Open wplf opened this issue 1 year ago • 7 comments

Hi, thank you for great works. I'd like to ask if TP overlap support variable sequence length?

wplf avatar Nov 01 '24 09:11 wplf

TP overlap currently requires sequence parallelism and does not have any attention layout/format restrictions except that the sequence length has to be constant and evenly divisible by TP size.

Since you asked about the format, I want to clarify that we currently do not support comm+GEMM overlap in the attention mechanism. TP overlap is restricted to the te.Linear, te.LayerNormLinear and te.LayerNormMLP modules.

denera avatar Nov 05 '24 23:11 denera

Thank you very much. I'd like to ask another question. Is there any chance to bypass the constraint about the sequence length has to be constant and evenly divisible by TP size? I'd like to overlap TP/SP for thd format, in which sequence length is flexible.

wplf avatar Nov 06 '24 02:11 wplf

Unfortunately the current implementation does not support variable sequence lengths, so you would have to pad your sequences up to a static maximum. Theoretically there is no reason why it couldn't be done, but the custom communication kernels we use for TP overlap have far too many hard-coded assumptions about buffer and work chunk sizes to strip out easily in practice.

We do plan to support this in the near future, after we migrate the TP overlap functionality to the latest cuBlasMp v0.3.0 release that introduced support for collective GEMM with overlapped communication (these are NVSHMEM-based re-implementations of the same TP overlap algorithms in Transformer Engine).

denera avatar Nov 06 '24 04:11 denera

Thanks for your great works, again.

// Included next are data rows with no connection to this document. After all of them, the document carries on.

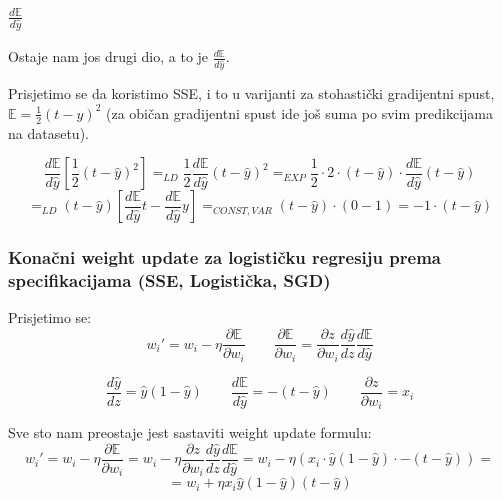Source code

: \documentclass{beamer}
\begin{document}
\begin{frame}
\frametitle{$\frac{d\mathbb{E}}{d\hat{y}}$}
Ostaje nam jos drugi dio, a to je $\frac{d\mathbb{E}}{d\hat{y}}$.\pause

Prisjetimo se da koristimo SSE, i to u varijanti za stohasti\v cki gradijentni spust, $\mathbb{E}=\frac{1}{2}(t-y)^2$ (za obi\v can gradijentni spust ide jo\v s suma po svim predikcijama na datasetu).\pause

$$\frac{d\mathbb{E}}{d\hat{y}} [\frac{1}{2}(t-\hat{y})^2] =_{LD}  \frac{1}{2}\frac{d\mathbb{E}}{d\hat{y}}(t-\hat{y})^2 =_{EXP} \frac{1}{2}\cdot 2 \cdot (t-\hat{y}) \cdot \frac{d\mathbb{E}}{d\hat{y}}(t-\hat{y})$$ 
$$=_{LD} (t-\hat{y}) [\frac{d\mathbb{E}}{d\hat{y}}t - \frac{d\mathbb{E}}{d\hat{y}}y] =_{CONST,VAR} (t-\hat{y}) \cdot (0-1)= -1\cdot (t-\hat{y})  $$


\end{frame}

\begin{frame}
\frametitle{Kona\v cni weight update za logisti\v cku regresiju prema specifikacijama (SSE, Logisti\v cka, SGD)}
Prisjetimo se:
$$w_i'=w_i-\eta\frac{\partial\mathbb{E}}{\partial w_i} \qquad \frac{\partial \mathbb{E}}{\partial w_i}= \frac{\partial z}{\partial w_i} \frac{d \hat{y}}{d z} \frac{d \mathbb{E}}{d\hat{y}}$$\pause


$$\frac{d\hat{y}}{dz}=\hat{y}(1-\hat{y}) \qquad \frac{d\mathbb{E}}{d\hat{y}}=-(t-\hat{y}) \qquad \frac{\partial z}{\partial w_i}=x_i$$\pause

Sve sto nam preostaje jest sastaviti weight update formulu:
$$w_i'=w_i-\eta\frac{\partial \mathbb{E}}{\partial w_i}= w_i -\eta\frac{\partial z}{\partial w_i} \frac{d \hat{y}}{d z} \frac{d \mathbb{E}}{d\hat{y}}= w_i-\eta (x_i \cdot \hat{y}(1-\hat{y})\cdot -(t-\hat{y}))=$$
$$=w_i+\eta x_i \hat{y} (1-\hat{y})(t-\hat{y})$$

\end{frame}
\end{document}
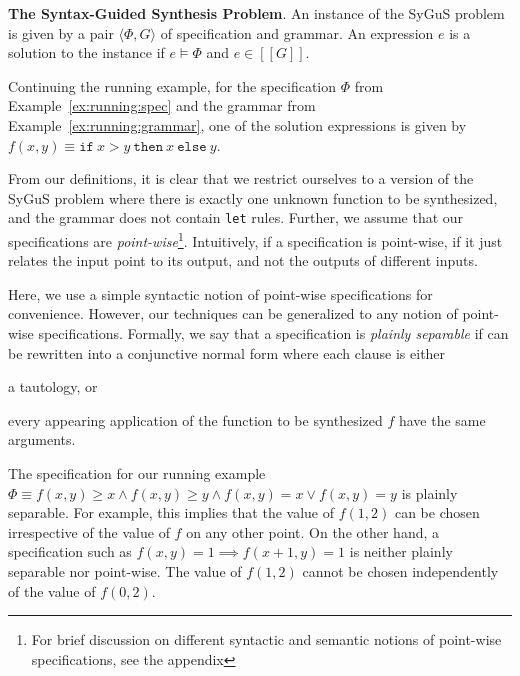 \documentclass{llncs}
\newcommand\tuple[1]{\langle #1 \rangle}
\newcommand\Expr{e}
\newcommand\Spec{\Phi}
\newcommand\Grammar{G}
\newcommand\sem[1]{[\![ #1 ]\!]}
\newcommand\SynthFun{f}
\renewcommand{\paragraph}[1]{\par\noindent\textbf{#1}.}
\begin{document}
\paragraph{The Syntax-Guided Synthesis Problem}
An instance of the SyGuS problem is given by a pair $\tuple { \Spec,
\Grammar }$ of specification and grammar.
An expression $\Expr$ is a solution to the instance if $\Expr \models
\Spec$ and $\Expr \in \sem{\Grammar}$.

\begin{example}
  Continuing the running example, for the specification $\Spec$ from
  Example~\ref{ex:running:spec} and the grammar from
  Example~\ref{ex:running:grammar}, one of the solution expressions is
  given by $\SynthFun(x, y) \equiv \mathtt{if}~x > y~\mathtt{then}~x~\mathtt{else}~y$.
\end{example}

From our definitions, it is clear that we restrict ourselves to a
version of the SyGuS problem where there is exactly one unknown function
to be synthesized, and the grammar does not contain {\tt let} rules.
Further, we assume that our specifications are {\em
  point-wise}\footnote{For brief discussion on different syntactic and
semantic notions of point-wise specifications, see the appendix}.
Intuitively, if a specification is point-wise, if it just relates the
input point to its output, and not the outputs of different inputs.

Here, we use a simple syntactic notion of point-wise specifications for
convenience.
However, our techniques can be generalized to any notion of point-wise
specifications.
Formally, we say that a specification is {\em plainly separable} if can
be rewritten into a conjunctive normal form where each clause is either
\begin{inparaenum}[(a)]
\item a tautology, or
\item every appearing application of the function to be synthesized
  $\SynthFun$ have the same arguments.
\end{inparaenum}

\begin{example}
  The specification for our running example $\Spec \equiv \SynthFun(x,
  y) \geq x \wedge \SynthFun(x, y) \geq y \wedge \SynthFun(x, y) = x
  \vee \SynthFun(x, y) = y$ is plainly separable.
  For example, this implies that the value of $\SynthFun(1, 2)$ can be
  chosen irrespective of the value of $\SynthFun$ on any other point.
  On the other hand, a specification such as $\SynthFun(x, y) = 1
  \implies \SynthFun(x + 1, y) = 1$ is neither plainly separable nor
  point-wise.
  The value of $\SynthFun(1, 2)$ cannot be chosen independently of the
  value of $\SynthFun(0, 2)$.
\end{example}
\end{document}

Could you tell me the ETA of this feature?

wplf avatar Nov 06 '24 06:11 wplf

I hope to integrate cuBlasMp into TE by mid-December at the latest. There's a chance this might support variable sequence lengths out of the box, but otherwise it would have to wait until at least January if not later, depending on where this feature lands on our list of priorities.

denera avatar Nov 06 '24 06:11 denera

Hello, denera. Does this issue be supported for now?

Thank you for your time. Best regards.

wplf avatar Jan 14 '25 06:01 wplf

@denera Sorry to bother.

Does TP overlap support variable sequence length for now?

Thank you very much.

wplf avatar Feb 24 '25 09:02 wplf